Güncelleme Tarihi:
2008 yılında dönemin Almanya Milli Takım Teknik Direktörü Joachim Löw tarafından milli takıma seçilen ve burada takım kaptanlığına kadar yükselen Taşçı, kariyerinden Türkiye’den gelen transfer tekliflerine, milli takım tercihinden ülkemiz futboluna kadar önemli açıklamalarda bulundu.
“BUNDESLİGA GİBİ GÜÇLÜ BİR LİGDE ŞAMPİYON OLMAK HERKESİN HAYALİDİR”
SORU: Fernando Meira, Sami Khedira, Mario Gomez, Timo Hildebrand’ın bulunduğu efsane Stuttgart kadrosunda görev alıp 2006-2007 sezonunda Bundesliga şampiyonluğu yaşadın. Henüz genç yaşta edindiğin bu önemli tecrübeyle ilgili neler söylemek istersin?
O zamanlar çok büyük bir başarıydı. Profesyonel kadrodaki ilk senemdi ve 19 yaşındaydım. O dönem ben dahil Sami Khedira, Andreas Beck, Mario Gomez gibi isimler vardı ve genç bir kadroya sahiptik. Sezon başında herkes bizim takımı kümeye düşer gibi görüyordu. Şampiyon olunca herkes için büyük sürpriz oldu. Çok başarılı bir sezondu.

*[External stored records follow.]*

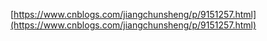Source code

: [https://www.cnblogs.com/jiangchunsheng/p/9151257.html](https://www.cnblogs.com/jiangchunsheng/p/9151257.html)

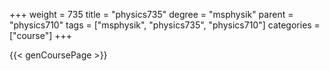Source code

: +++
weight = 735
title = "physics735"
degree = "msphysik"
parent = "physics710"
tags = ["msphysik", "physics735", "physics710"]
categories = ["course"]
+++

{{< genCoursePage >}}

Genç oyuncuların yanında Meira, Meksikalı Pavel Pardo gibi tecrübeli oyuncular da vardı ve güzel bir takım oluşturmuştuk. İlk senemdi, Bundesliga gibi güçlü bir ligde şampiyon olmak herkesin hayalidir. Kariyerim tabi ki muazzam bir şekilde başladı.
SORU: Bundesliga’daki ikinci şampiyonluğunu yaşadığın Bayern Münih’te oynarken, Hertha Berlin maçından sonra seninle ilgili Pep Guardiola, “Bu maçta bana, ona karşı ne kadar adil davranmadığımı gösterdi. Müthiş oynadı. Zor dönemde takıma büyük katkı sundu” demişti. Guardiola’nın yaşadığı pişmanlık ile ilgili ne düşünüyorsun? 3 maç forma giydiğin Münih’teki kariyerin daha farklı olabilir miydi?
O zamanlar Spartak Moskova’da oynuyordum ve Bayern Münih’e sezon ortasında gelmiştim. Rusya Ligi’ni takip edenler bilir. Rusya’da sezon ortasında hava şartlarından dolayı 3 ay gibi bir süre futbol oynanmıyor ve uzun bir ara veriliyor. Bu durum Avrupa’nın başka ülkelerinde yok. Ben o arada transfer olduğum için hazır bi şekilde gelmedim. Bayern Münih‘de takım arkadaşlarım fit durumdaydı ve ara vermeden antrenman yapıyorlardı. Hatta ikinci yarı maçları başlamıştı. Kondisyon eksikliğini kapatabilmem için biraz zamana ihtiyacım vardı. Hocanın oynattığı bir kadro ve stoperler vardı. Kadroyu çok bozmak istemiyordu. Hertha Berlin maçında şans gelip oynayınca maçtan sonra Guardiola iyi oynadığımı söylemişti ve bu beni sevindirdi tabii ki. Guardiola, antrenmanlarda oyuncularıyla çok konuşan birisiydi. Geldiğimde kendisiyle uzun bir konuşmamız olmuştu. Rusya’da uzun bir tatilin içindeyken Bayern Münih gibi bir kulübe gelmek kolay değil. Çok kısa sürede oluşan bir transferdi.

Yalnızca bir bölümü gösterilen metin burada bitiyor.